Why is this important? China accounts for up to one-third of global suicides (1), so the lower prevalence of mental disorders in Chinese suicide decedents has important implications for both the theoretical modeling of suicidal behavior and the development of international suicide prevention strategies. If a current mental illness is not a prerequisite for suicide, models of suicide in which risk and protective factors exert their influence via their effect on the occurrence and severity of mental disorders will need to be reconsidered. And if a substantial minority of suicide decedents do not have a mental illness, preventive approaches focused solely on the recognition and management of mental illnesses will need to be supplemented with other strategies. Moreover, 85% of suicides worldwide occur in low- and middle-income countries (9), and ingestion of pesticides is the most common method of suicide (10), so the situation in China may not be as atypical as it appears from the Western perspective.

Building more mental health centers in rural China or training more village doctors to identify and treat depression may be useful for other reasons, but these strategies will not prevent impulsive pesticide ingestion in persons who are in the midst of an intense argument with their spouse. The study by Zhang et al. highlights the importance of low social support both as an independent risk factor for suicide in young rural residents and as a magnifier of the risk due to mental illness. This new finding suggests that developing family-based and community-based social and psychological support networks should be a central component of suicide prevention activities. Given the high proportion of suicides by pesticide ingestion and the frequent occurrence of acute interpersonal conflicts in suicide decedents, other important suicide prevention strategies that should be considered in this setting are means restriction and enhancement of conflict resolution skills in children and young adults.

The conventional wisdom that suicide is almost always the outcome of mental illness will not be altered by one or two studies from China. Psychological autopsy studies, dependent as they are on retrospective data from proxy informants, have several fundamental problems, so there will always be some methodological nuance that supporters of the conventional wisdom can cite to question the validity of such studies. What we can do is gradually improve the methodology of these studies and increase the number of such studies conducted in rural areas of low- and middle-income countries, where the majority of suicides worldwide occur. Zhang et al. recommend increasing the case-control ratio in such studies, thus allowing for a better assessment of the relative importance of factors that may be uncommon in comparison subjects.
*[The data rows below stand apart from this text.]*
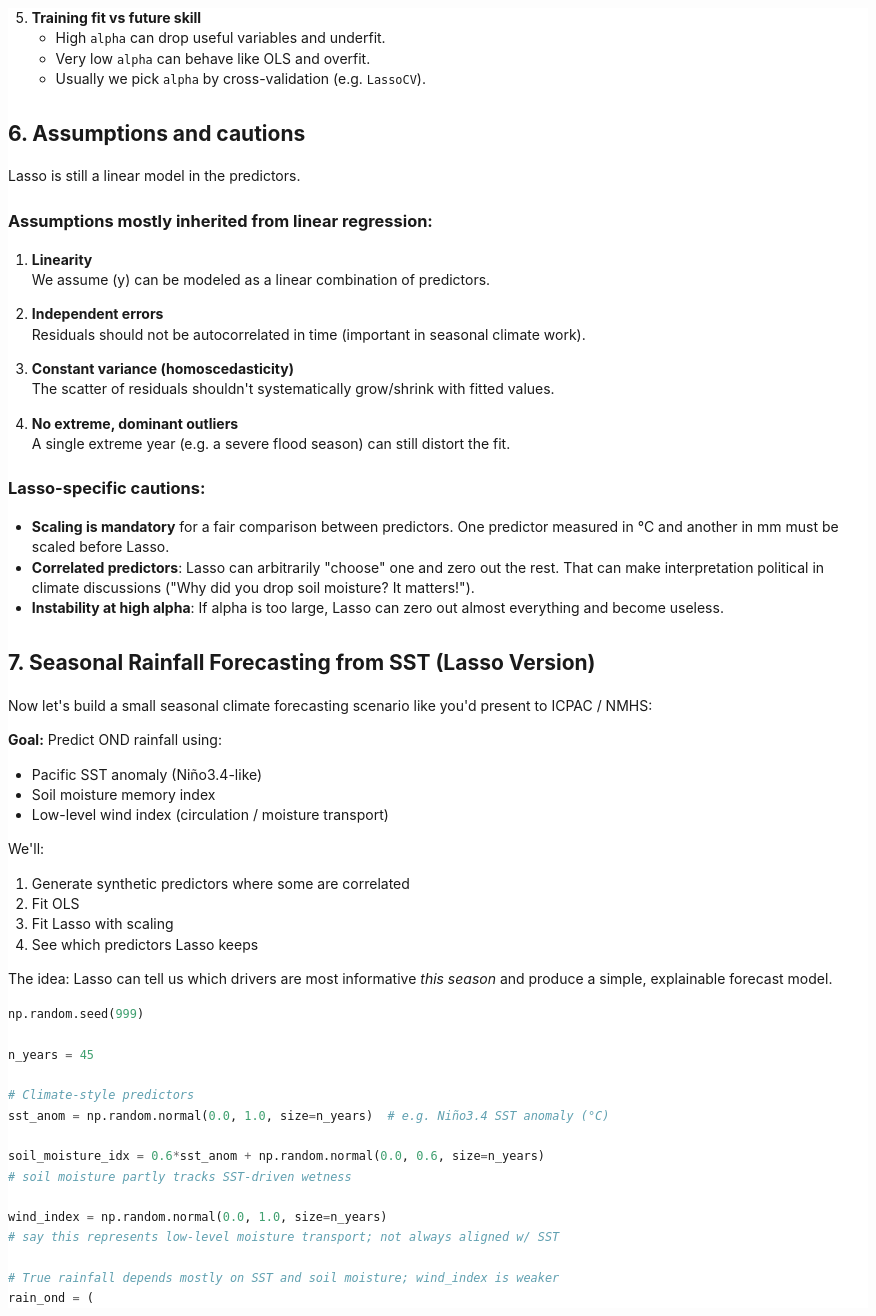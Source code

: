 5. **Training fit vs future skill**  
   - High `alpha` can drop useful variables and underfit.  
   - Very low `alpha` can behave like OLS and overfit.
   - Usually we pick `alpha` by cross-validation (e.g. `LassoCV`).

## 6. Assumptions and cautions

Lasso is still a linear model in the predictors.

### Assumptions mostly inherited from linear regression:
1. **Linearity**  
   We assume \(y\) can be modeled as a linear combination of predictors.

2. **Independent errors**  
   Residuals should not be autocorrelated in time (important in seasonal climate work).

3. **Constant variance (homoscedasticity)**  
   The scatter of residuals shouldn't systematically grow/shrink with fitted values.

4. **No extreme, dominant outliers**  
   A single extreme year (e.g. a severe flood season) can still distort the fit.

### Lasso-specific cautions:
- **Scaling is mandatory** for a fair comparison between predictors. One predictor measured in °C and another in mm must be scaled before Lasso.
- **Correlated predictors**: Lasso can arbitrarily "choose" one and zero out the rest. That can make interpretation political in climate discussions ("Why did you drop soil moisture? It matters!").
- **Instability at high alpha**: If alpha is too large, Lasso can zero out almost everything and become useless.

## 7. Seasonal Rainfall Forecasting from SST (Lasso Version)

Now let's build a small seasonal climate forecasting scenario like you'd present to ICPAC / NMHS:

**Goal:** Predict OND rainfall using:
- Pacific SST anomaly (Niño3.4-like)
- Soil moisture memory index
- Low-level wind index (circulation / moisture transport)

We'll:
1. Generate synthetic predictors where some are correlated
2. Fit OLS
3. Fit Lasso with scaling
4. See which predictors Lasso keeps

The idea: Lasso can tell us which drivers are most informative *this season* and produce a simple, explainable forecast model.


```python
np.random.seed(999)

n_years = 45

# Climate-style predictors
sst_anom = np.random.normal(0.0, 1.0, size=n_years)  # e.g. Niño3.4 SST anomaly (°C)

soil_moisture_idx = 0.6*sst_anom + np.random.normal(0.0, 0.6, size=n_years)
# soil moisture partly tracks SST-driven wetness

wind_index = np.random.normal(0.0, 1.0, size=n_years)
# say this represents low-level moisture transport; not always aligned w/ SST

# True rainfall depends mostly on SST and soil moisture; wind_index is weaker
rain_ond = (
```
I would also recommend several other steps: cultural adaptation of the probes used to assess symptoms (while maintaining the DSM or ICD diagnostic criteria); rigorous assessment of interviewer reliability by having instrument-trained clinicians conduct independent interviews with the same respondents; inclusion of continuous measures of symptom severity and personality traits in addition to the dichotomous diagnostic categories; assessment of the magnitude of the psychological impact of negative life events rather than simply recoding the number of negative life events; identification and assessment of culturally relevant protective factors; recording information about decedents' access to means; parallel studies of attempted and completed suicide to assess the degree of overlap between the two types of self-harm; and inclusion of qualitative in-depth interviews with informants to help clarify the local meaning of the quantitative results obtained.